◆ Activity ◆
Print the entries exactly as they appear, and omit any images.

====== Entries supplied ======

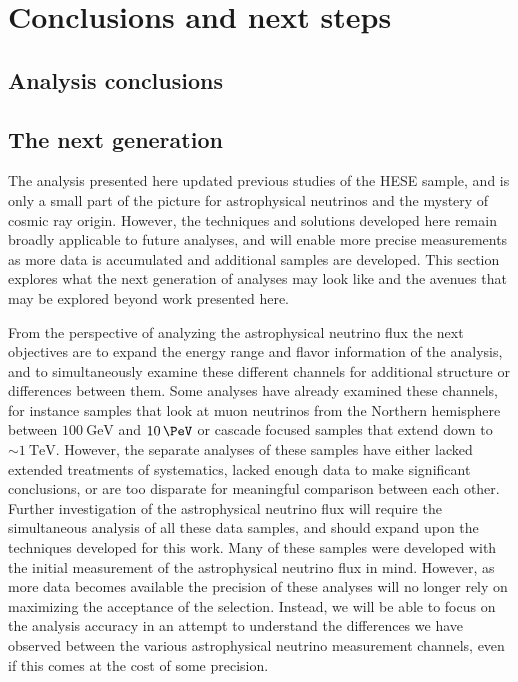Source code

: \chapter{Conclusions and next steps\label{chapter:conclusions}}
\section{Analysis conclusions\label{sec:analysis_conclusions}}
\begingroup
\graphicspath{{results/HESE_Final_Paper/}}

\endgroup
\FloatBarrier

\section{The next generation}
The analysis presented here updated previous studies of the HESE sample, and is only a small part of the picture for astrophysical neutrinos and the mystery of cosmic ray origin.
However, the techniques and solutions developed here remain broadly applicable to future analyses, and will enable more precise measurements as more data is accumulated and additional samples are developed.
This section explores what the next generation of analyses may look like and the avenues that may be explored beyond work presented here.

From the perspective of analyzing the astrophysical neutrino flux the next objectives are to expand the energy range and flavor information of the analysis, and to simultaneously examine these different channels for additional structure or differences between them.
Some analyses have already examined these channels, for instance samples that look at muon neutrinos from the Northern hemisphere between $\SI{100}\GeV$ and $\SI{10}\PeV$ or cascade focused samples that extend down to $\sim\SI{1}\TeV$.
However, the separate analyses of these samples have either lacked extended treatments of systematics, lacked enough data to make significant conclusions, or are too disparate for meaningful comparison between each other.
Further investigation of the astrophysical neutrino flux will require the simultaneous analysis of all these data samples, and should expand upon the techniques developed for this work.
Many of these samples were developed with the initial measurement of the astrophysical neutrino flux in mind.
However, as more data becomes available the precision of these analyses will no longer rely on maximizing the acceptance of the selection.
Instead, we will be able to focus on the analysis accuracy in an attempt to understand the differences we have observed between the various astrophysical neutrino measurement channels, even if this comes at the cost of some precision.

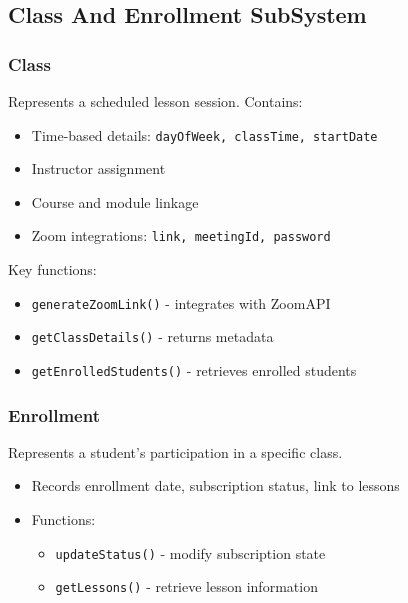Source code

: \subsection{Class And Enrollment SubSystem}

\subsubsection{Class}
Represents a scheduled lesson session. Contains:
\begin{itemize}
    \item Time-based details: \texttt{dayOfWeek, classTime, startDate}
    \item Instructor assignment
    \item Course and module linkage
    \item Zoom integrations: \texttt{link, meetingId, password}
\end{itemize}
Key functions:
\begin{itemize}
    \item \texttt{generateZoomLink()} - integrates with ZoomAPI
    \item \texttt{getClassDetails()} - returns metadata
    \item \texttt{getEnrolledStudents()} - retrieves enrolled students
\end{itemize}

\subsubsection{Enrollment}
Represents a student’s participation in a specific class.
\begin{itemize}
    \item Records enrollment date, subscription status, link to lessons
    \item Functions:
    \begin{itemize}
        \item \texttt{updateStatus()} - modify subscription state
        \item \texttt{getLessons()} - retrieve lesson information
    \end{itemize}
\end{itemize}

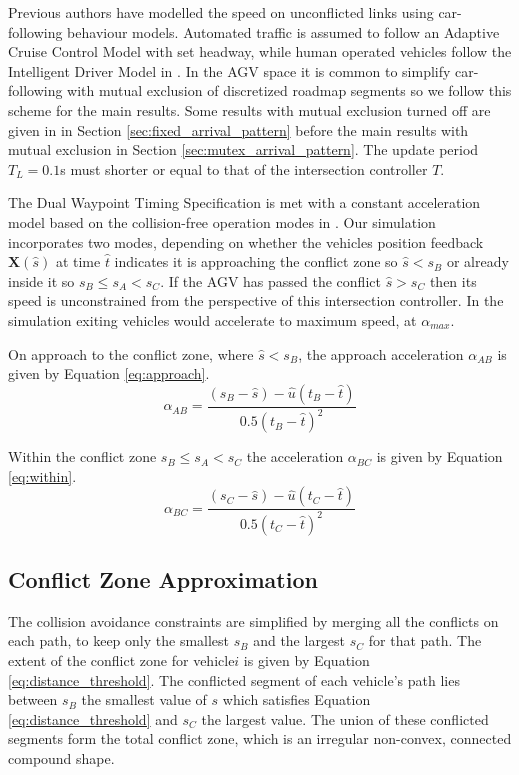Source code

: Previous authors have modelled the speed on unconflicted links using car-following behaviour models. Automated traffic is assumed to follow an Adaptive Cruise Control Model with set headway, while human operated vehicles follow the Intelligent Driver Model in \cite{Baz2020}. In the AGV space it is common to simplify car-following with mutual exclusion of discretized roadmap segments  \cite{Digani2014coord} so we follow this scheme for the main results. Some results with mutual exclusion turned off are given in  in Section \ref{sec:fixed_arrival_pattern} before the main results with mutual exclusion in Section \ref{sec:mutex_arrival_pattern}. The update period $T_L=0.1$s must shorter or equal to that of the intersection controller $T$. 

The Dual Waypoint Timing Specification is met with a constant acceleration model based on the collision-free operation modes in \cite{He2020}. 
Our simulation incorporates two modes, depending on whether the vehicles position feedback $\bm{X}(\hat{s})$ at time $\hat{t}$ indicates it is approaching the conflict zone so $\hat{s}<s_B$ or already inside it so $s_B\leq s_A<s_C$. If the AGV has passed the conflict $\hat{s}>s_C$ then its speed is unconstrained from the perspective of this intersection controller. In the simulation exiting vehicles would accelerate to maximum speed, at $\alpha_{max}$.

On approach to the conflict zone, where $\hat{s}<s_B$, the approach acceleration $\alpha_{AB}$ is given by Equation \ref{eq:approach}.
\begin{equation}
\alpha_{AB} = \frac{(s_B - \hat{s}) - \hat{u}(t_B - \hat{t}) }{0.5 (t_B - \hat{t})^2}
\label{eq:approach}
\end{equation}

Within the conflict zone $s_B \leq s_A<s_C$ the acceleration $\alpha_{BC}$ is given by Equation \ref{eq:within}.
\begin{equation}
\alpha_{BC} = \frac{(s_C - \hat{s}) - \hat{u}(t_C - \hat{t}) }{0.5 (t_C - \hat{t})^2}
\label{eq:within}
\end{equation}

\subsection{Conflict Zone Approximation}
\label{sec:conflict_zone}
The collision avoidance constraints are simplified by merging all the conflicts on each path, to keep only the smallest $s_B$ and the largest $s_C$ for that path. The extent of the conflict zone for vehicle$i$ is given by Equation \ref{eq:distance_threshold}. The conflicted segment of each vehicle's path lies between $s_B$ the smallest value of $s$ which satisfies Equation \ref{eq:distance_threshold} and $s_C$ the largest value. The union of these conflicted segments form the total conflict zone, which is an irregular non-convex, connected compound shape. 


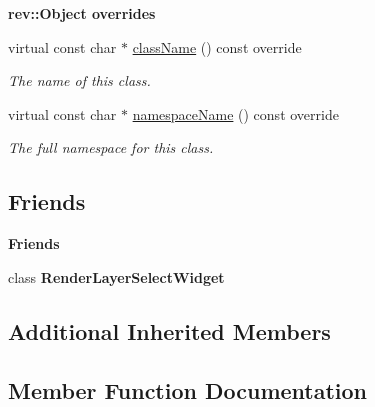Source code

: \begin{Indent}\textbf{ rev\+::Object overrides}\par
\begin{DoxyCompactItemize}
\item 
virtual const char $\ast$ \mbox{\hyperlink{classrev_1_1_view_1_1_render_layer_select_item_a8f14c80f13b45c055eeab73af921535b}{class\+Name}} () const override
\begin{DoxyCompactList}\small\item\em The name of this class. \end{DoxyCompactList}\item 
virtual const char $\ast$ \mbox{\hyperlink{classrev_1_1_view_1_1_render_layer_select_item_a2d8ca1314c2b66567c2e9de8bd717f4f}{namespace\+Name}} () const override
\begin{DoxyCompactList}\small\item\em The full namespace for this class. \end{DoxyCompactList}\end{DoxyCompactItemize}
\end{Indent}
\subsection*{Friends}
\begin{Indent}\textbf{ Friends}\par
\begin{DoxyCompactItemize}
\item 
\mbox{\label{classrev_1_1_view_1_1_render_layer_select_item_ada85eef2ccf0f12fefe62f37eb125cd0}} 
class {\bfseries Render\+Layer\+Select\+Widget}
\end{DoxyCompactItemize}
\end{Indent}
\subsection*{Additional Inherited Members}


\subsection{Member Function Documentation}
\mbox{\label{classrev_1_1_view_1_1_render_layer_select_item_a8f14c80f13b45c055eeab73af921535b}} 
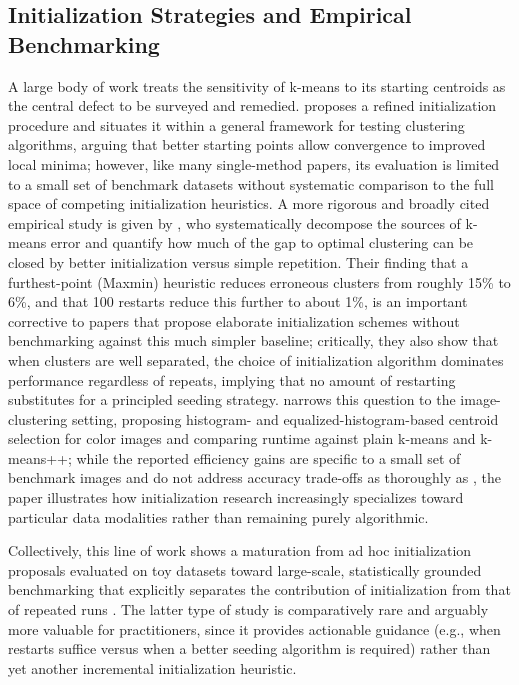 \subsection{Initialization Strategies and Empirical Benchmarking}
A large body of work treats the sensitivity of k-means to its starting centroids as the central defect to be surveyed and remedied. \cite{agha2012efficient} proposes a refined initialization procedure and situates it within a general framework for testing clustering algorithms, arguing that better starting points allow convergence to improved local minima; however, like many single-method papers, its evaluation is limited to a small set of benchmark datasets without systematic comparison to the full space of competing initialization heuristics. A more rigorous and broadly cited empirical study is given by \cite{franti2019how}, who systematically decompose the sources of k-means error and quantify how much of the gap to optimal clustering can be closed by better initialization versus simple repetition. Their finding that a furthest-point (Maxmin) heuristic reduces erroneous clusters from roughly 15\% to 6\%, and that 100 restarts reduce this further to about 1\%, is an important corrective to papers that propose elaborate initialization schemes without benchmarking against this much simpler baseline; critically, they also show that when clusters are well separated, the choice of initialization algorithm dominates performance regardless of repeats, implying that no amount of restarting substitutes for a principled seeding strategy. \cite{bhavani2022efficient} narrows this question to the image-clustering setting, proposing histogram- and equalized-histogram-based centroid selection for color images and comparing runtime against plain k-means and k-means++; while the reported efficiency gains are specific to a small set of benchmark images and do not address accuracy trade-offs as thoroughly as \cite{franti2019how}, the paper illustrates how initialization research increasingly specializes toward particular data modalities rather than remaining purely algorithmic.

Collectively, this line of work shows a maturation from ad hoc initialization proposals evaluated on toy datasets \cite{agha2012efficient,bhavani2022efficient} toward large-scale, statistically grounded benchmarking that explicitly separates the contribution of initialization from that of repeated runs \cite{franti2019how}. The latter type of study is comparatively rare and arguably more valuable for practitioners, since it provides actionable guidance (e.g., when restarts suffice versus when a better seeding algorithm is required) rather than yet another incremental initialization heuristic.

======

◆ Task response ◆
Source code

: \chapter{Conclusions and next steps\label{chapter:conclusions}}
\section{Analysis conclusions\label{sec:analysis_conclusions}}
\begingroup
\graphicspath{{results/HESE_Final_Paper/}}

\endgroup
\FloatBarrier

\section{The next generation}
The analysis presented here updated previous studies of the HESE sample, and is only a small part of the picture for astrophysical neutrinos and the mystery of cosmic ray origin.
However, the techniques and solutions developed here remain broadly applicable to future analyses, and will enable more precise measurements as more data is accumulated and additional samples are developed.
This section explores what the next generation of analyses may look like and the avenues that may be explored beyond work presented here.

From the perspective of analyzing the astrophysical neutrino flux the next objectives are to expand the energy range and flavor information of the analysis, and to simultaneously examine these different channels for additional structure or differences between them.
Some analyses have already examined these channels, for instance samples that look at muon neutrinos from the Northern hemisphere between $\SI{100}\GeV$ and $\SI{10}\PeV$ or cascade focused samples that extend down to $\sim\SI{1}\TeV$.
However, the separate analyses of these samples have either lacked extended treatments of systematics, lacked enough data to make significant conclusions, or are too disparate for meaningful comparison between each other.
Further investigation of the astrophysical neutrino flux will require the simultaneous analysis of all these data samples, and should expand upon the techniques developed for this work.
Many of these samples were developed with the initial measurement of the astrophysical neutrino flux in mind.
However, as more data becomes available the precision of these analyses will no longer rely on maximizing the acceptance of the selection.
Instead, we will be able to focus on the analysis accuracy in an attempt to understand the differences we have observed between the various astrophysical neutrino measurement channels, even if this comes at the cost of some precision.

Source code

: \subsection{Class And Enrollment SubSystem}

\subsubsection{Class}
Represents a scheduled lesson session. Contains:
\begin{itemize}
    \item Time-based details: \texttt{dayOfWeek, classTime, startDate}
    \item Instructor assignment
    \item Course and module linkage
    \item Zoom integrations: \texttt{link, meetingId, password}
\end{itemize}
Key functions:
\begin{itemize}
    \item \texttt{generateZoomLink()} - integrates with ZoomAPI
    \item \texttt{getClassDetails()} - returns metadata
    \item \texttt{getEnrolledStudents()} - retrieves enrolled students
\end{itemize}

\subsubsection{Enrollment}
Represents a student’s participation in a specific class.
\begin{itemize}
    \item Records enrollment date, subscription status, link to lessons
    \item Functions:
    \begin{itemize}
        \item \texttt{updateStatus()} - modify subscription state
        \item \texttt{getLessons()} - retrieve lesson information
    \end{itemize}
\end{itemize}

Source code

: Previous authors have modelled the speed on unconflicted links using car-following behaviour models. Automated traffic is assumed to follow an Adaptive Cruise Control Model with set headway, while human operated vehicles follow the Intelligent Driver Model in \cite{Baz2020}. In the AGV space it is common to simplify car-following with mutual exclusion of discretized roadmap segments  \cite{Digani2014coord} so we follow this scheme for the main results. Some results with mutual exclusion turned off are given in  in Section \ref{sec:fixed_arrival_pattern} before the main results with mutual exclusion in Section \ref{sec:mutex_arrival_pattern}. The update period $T_L=0.1$s must shorter or equal to that of the intersection controller $T$. 

The Dual Waypoint Timing Specification is met with a constant acceleration model based on the collision-free operation modes in \cite{He2020}. 
Our simulation incorporates two modes, depending on whether the vehicles position feedback $\bm{X}(\hat{s})$ at time $\hat{t}$ indicates it is approaching the conflict zone so $\hat{s}<s_B$ or already inside it so $s_B\leq s_A<s_C$. If the AGV has passed the conflict $\hat{s}>s_C$ then its speed is unconstrained from the perspective of this intersection controller. In the simulation exiting vehicles would accelerate to maximum speed, at $\alpha_{max}$.

On approach to the conflict zone, where $\hat{s}<s_B$, the approach acceleration $\alpha_{AB}$ is given by Equation \ref{eq:approach}.
\begin{equation}
\alpha_{AB} = \frac{(s_B - \hat{s}) - \hat{u}(t_B - \hat{t}) }{0.5 (t_B - \hat{t})^2}
\label{eq:approach}
\end{equation}

Within the conflict zone $s_B \leq s_A<s_C$ the acceleration $\alpha_{BC}$ is given by Equation \ref{eq:within}.
\begin{equation}
\alpha_{BC} = \frac{(s_C - \hat{s}) - \hat{u}(t_C - \hat{t}) }{0.5 (t_C - \hat{t})^2}
\label{eq:within}
\end{equation}

\subsection{Conflict Zone Approximation}
\label{sec:conflict_zone}
The collision avoidance constraints are simplified by merging all the conflicts on each path, to keep only the smallest $s_B$ and the largest $s_C$ for that path. The extent of the conflict zone for vehicle$i$ is given by Equation \ref{eq:distance_threshold}. The conflicted segment of each vehicle's path lies between $s_B$ the smallest value of $s$ which satisfies Equation \ref{eq:distance_threshold} and $s_C$ the largest value. The union of these conflicted segments form the total conflict zone, which is an irregular non-convex, connected compound shape. 


Source code

: \begin{Indent}\textbf{ rev\+::Object overrides}\par
\begin{DoxyCompactItemize}
\item 
virtual const char $\ast$ \mbox{\hyperlink{classrev_1_1_view_1_1_render_layer_select_item_a8f14c80f13b45c055eeab73af921535b}{class\+Name}} () const override
\begin{DoxyCompactList}\small\item\em The name of this class. \end{DoxyCompactList}\item 
virtual const char $\ast$ \mbox{\hyperlink{classrev_1_1_view_1_1_render_layer_select_item_a2d8ca1314c2b66567c2e9de8bd717f4f}{namespace\+Name}} () const override
\begin{DoxyCompactList}\small\item\em The full namespace for this class. \end{DoxyCompactList}\end{DoxyCompactItemize}
\end{Indent}
\subsection*{Friends}
\begin{Indent}\textbf{ Friends}\par
\begin{DoxyCompactItemize}
\item 
\mbox{\label{classrev_1_1_view_1_1_render_layer_select_item_ada85eef2ccf0f12fefe62f37eb125cd0}} 
class {\bfseries Render\+Layer\+Select\+Widget}
\end{DoxyCompactItemize}
\end{Indent}
\subsection*{Additional Inherited Members}


\subsection{Member Function Documentation}
\mbox{\label{classrev_1_1_view_1_1_render_layer_select_item_a8f14c80f13b45c055eeab73af921535b}} 
 \subsection{Initialization Strategies and Empirical Benchmarking}
A large body of work treats the sensitivity of k-means to its starting centroids as the central defect to be surveyed and remedied. \cite{agha2012efficient} proposes a refined initialization procedure and situates it within a general framework for testing clustering algorithms, arguing that better starting points allow convergence to improved local minima; however, like many single-method papers, its evaluation is limited to a small set of benchmark datasets without systematic comparison to the full space of competing initialization heuristics. A more rigorous and broadly cited empirical study is given by \cite{franti2019how}, who systematically decompose the sources of k-means error and quantify how much of the gap to optimal clustering can be closed by better initialization versus simple repetition. Their finding that a furthest-point (Maxmin) heuristic reduces erroneous clusters from roughly 15\% to 6\%, and that 100 restarts reduce this further to about 1\%, is an important corrective to papers that propose elaborate initialization schemes without benchmarking against this much simpler baseline; critically, they also show that when clusters are well separated, the choice of initialization algorithm dominates performance regardless of repeats, implying that no amount of restarting substitutes for a principled seeding strategy. \cite{bhavani2022efficient} narrows this question to the image-clustering setting, proposing histogram- and equalized-histogram-based centroid selection for color images and comparing runtime against plain k-means and k-means++; while the reported efficiency gains are specific to a small set of benchmark images and do not address accuracy trade-offs as thoroughly as \cite{franti2019how}, the paper illustrates how initialization research increasingly specializes toward particular data modalities rather than remaining purely algorithmic.

Collectively, this line of work shows a maturation from ad hoc initialization proposals evaluated on toy datasets \cite{agha2012efficient,bhavani2022efficient} toward large-scale, statistically grounded benchmarking that explicitly separates the contribution of initialization from that of repeated runs \cite{franti2019how}. The latter type of study is comparatively rare and arguably more valuable for practitioners, since it provides actionable guidance (e.g., when restarts suffice versus when a better seeding algorithm is required) rather than yet another incremental initialization heuristic.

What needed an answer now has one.